COMMUNITY SPIRIT: Knitting duo creates app to help others improve

Alison Yates, left, and Andrea Cull enjoy the art of knitting.

Andrea Cull took a one-year hiatus from her teaching position at Fort Gibson High School to start her new company and launch her app.

The biology teacher partnered with her sister, Alison Yates, who recently sold a software company in Seattle. They started Knitrino seven months ago. Its purpose is to connect members of the knitting community, and to assist novice knitters – and even intermediate knitters who want to learn new tricks.

“Knitting patterns are complicated, and there is a lot of lingo to get around. There are these difficult-to-read PDFs, which people use. If you lose your place in the pattern, it becomes difficult to find yourself again,” said Cull.

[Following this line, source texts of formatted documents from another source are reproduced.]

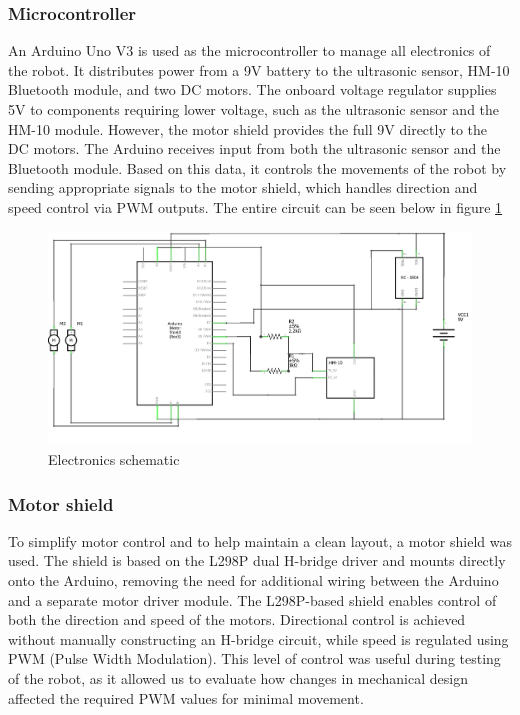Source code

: \subsubsection{Microcontroller}
An Arduino Uno V3 is used as the microcontroller to manage all electronics of the robot. It distributes power from a 9V battery to the ultrasonic sensor, HM-10 Bluetooth module, and two DC motors. The onboard voltage regulator supplies 5V to components requiring lower voltage, such as the ultrasonic sensor and the HM-10 module. However, the motor shield provides the full 9V directly to the DC motors. The Arduino receives input from both the ultrasonic sensor and the Bluetooth module. Based on this data, it controls the movements of the robot by sending appropriate signals to the motor shield, which handles direction and speed control via PWM outputs. The entire circuit can be seen below in figure \ref{fig:Schematic}
\begin{figure} [!htb]
    \centering
    \includegraphics[width=1\linewidth]{images/Amandatory_exam_schem.png}
    \caption{Electronics schematic}
    \label{fig:Schematic}
\end{figure}
\subsubsection{Motor shield}
To simplify motor control and to help maintain a clean layout, a motor shield was used. The shield is based on the L298P dual H-bridge driver and mounts directly onto the Arduino, removing the need for additional wiring between the Arduino and a separate motor driver module. The L298P-based shield enables control of both the direction and speed of the motors. Directional control is achieved without manually constructing an H-bridge circuit, while speed is regulated using PWM (Pulse Width Modulation). This level of control was useful during testing of the robot, as it allowed us to evaluate how changes in mechanical design affected the required PWM values for minimal movement.
\\
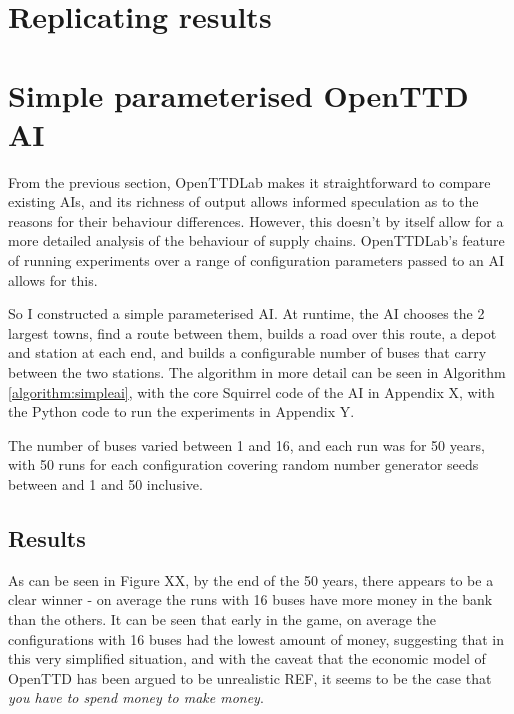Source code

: \documentclass[logo,msc,dsti]{infthesis}    %
\begin{document}
\section{Replicating results}


\section{Simple parameterised OpenTTD AI}

From the previous section, OpenTTDLab makes it straightforward to compare existing AIs, and its richness of output allows informed speculation as to the reasons for their behaviour differences. However, this doesn't by itself allow for a more detailed analysis of the behaviour of supply chains. OpenTTDLab's feature of running experiments over a range of configuration parameters passed to an AI allows for this.

So I constructed a simple parameterised AI. At runtime, the AI chooses the 2 largest towns, find a route between them, builds a road over this route, a depot and station at each end, and builds a configurable number of buses that carry between the two stations. The algorithm in more detail can be seen in Algorithm \ref{algorithm:simpleai}, with the core Squirrel code of the AI in Appendix X, with the Python code to run the experiments in Appendix Y.

The number of buses varied between 1 and 16, and each run was for 50 years, with 50 runs for each configuration covering random number generator seeds between and 1 and 50 inclusive.

\subsection{Results}

As can be seen in Figure XX, by the end of the 50 years, there appears to be a clear winner - on average the runs with 16 buses have more money in the bank than the others. It can be seen that early in the game, on average the configurations with 16 buses had the lowest amount of money, suggesting that in this very simplified situation, and with the caveat that the economic model of OpenTTD has been argued to be unrealistic REF, it seems to be the case that \emph{you have to spend money to make money}.
\end{document}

She compared knitting patterns to driving around the country with an old paper Atlas.

“We are doing for knitting what Google maps did for driving,” she said.

The app allows knitters to see the designs, stitch-by-stitch, on an easy-to-understand interface. The app even allows the user to change the color of the yarn digitally, which helps when users want to customize projects that require multicolored patterns.

Cull explained that the project derived from a need in the community. She reached out and interviewed knitters to find out what they needed in an app.

“We wanted to know what they wanted and what was missing. We interviewed knitters and built prototypes according to what they needed," she said. "Knitters use many different kinds of stitches, and if a user doesn’t know how to perform a specific stitch within a design, they can press on a button, which launches a video tutorial of that specific stitch."

Knitting is a billion-dollar-plus industry, and according to Cull, there has been little innovation in the past few decades, but that's going to change.

“There are a lot of young knitters. It is seen as hip and trendy. There are a lot of thirty-somethings trending with tattoos on Instagram," Cull said.

She explained that these young knitters are technologically savvy and want new tools to hone their art.

Cull was supposed to go to Vogue Knitting Live conference in Seattle, but it was canceled – and they had already paid for a booth.

"There were 30 something vendors, and one was a single mom who started her yarn business," Cull said. "This show was her only hope. We thought, ‘We have to do something for people like this lady.’”

In response, they have built their website for vendors to sell yarn and other knitting tools, and they have seen success through their marketplace. Overall, much of the success of their app has been rocketed by the pandemic.

Cull started knitting years ago during a difficult time in her life. In March, many knitters turned to their craft as a way to cope with depression and anxiety. To Cull, and others around the world, knitting is a cathartic act. She believes it connects knitters to their ancestors before them, who have been knitting since time immemorial.

“It makes you feel close to our ancestors, even if you haven’t met them in real life,” she said. “We have people who write 5-star reviews. They say, ‘I wish I had this when I started knitting in March when the pandemic hit.’”

She said the knitting community does more than just knit. Members hold a different set of values than most consumer markets.

“It values social justice and diversity. They are loyal to the beliefs that they hold dear. Before the racial unrest that we saw, the knitting community was already having these conversations,” she said.

A few years ago, knitters took upon themselves to cobble together pink "pussy-hat" hats in solidarity with women’s rights. In the knitting community, they are engaging in projects that aim to promote kindness and equity. Knitrino is available on Apple and Android for free. They provide one free pattern, but otherwise, users pay for them à la carte, which range from $8 to $17.95.